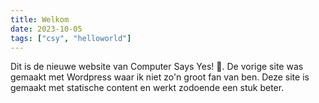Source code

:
 ```yaml
---
title: Welkom
date: 2023-10-05
tags: ["csy", "helloworld"]
---
```


Dit is de nieuwe website van Computer Says Yes! :wave:. De vorige site was gemaakt met Wordpress waar ik niet zo'n groot fan van ben. Deze site is gemaakt met statische content en werkt zodoende een stuk beter.

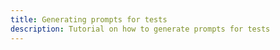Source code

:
 ```yaml
---
title: Generating prompts for tests
description: Tutorial on how to generate prompts for tests
---
```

***

• Action item: Every entry above should be given again exactly, with no images included.

• Written answer:
Source code

:
 ```yaml
---
title: Welkom
date: 2023-10-05
tags: ["csy", "helloworld"]
---
```


Dit is de nieuwe website van Computer Says Yes! :wave:. De vorige site was gemaakt met Wordpress waar ik niet zo'n groot fan van ben. Deze site is gemaakt met statische content en werkt zodoende een stuk beter.

Source code

:
 ```yaml
---
title: Generating prompts for tests
description: Tutorial on how to generate prompts for tests
---
```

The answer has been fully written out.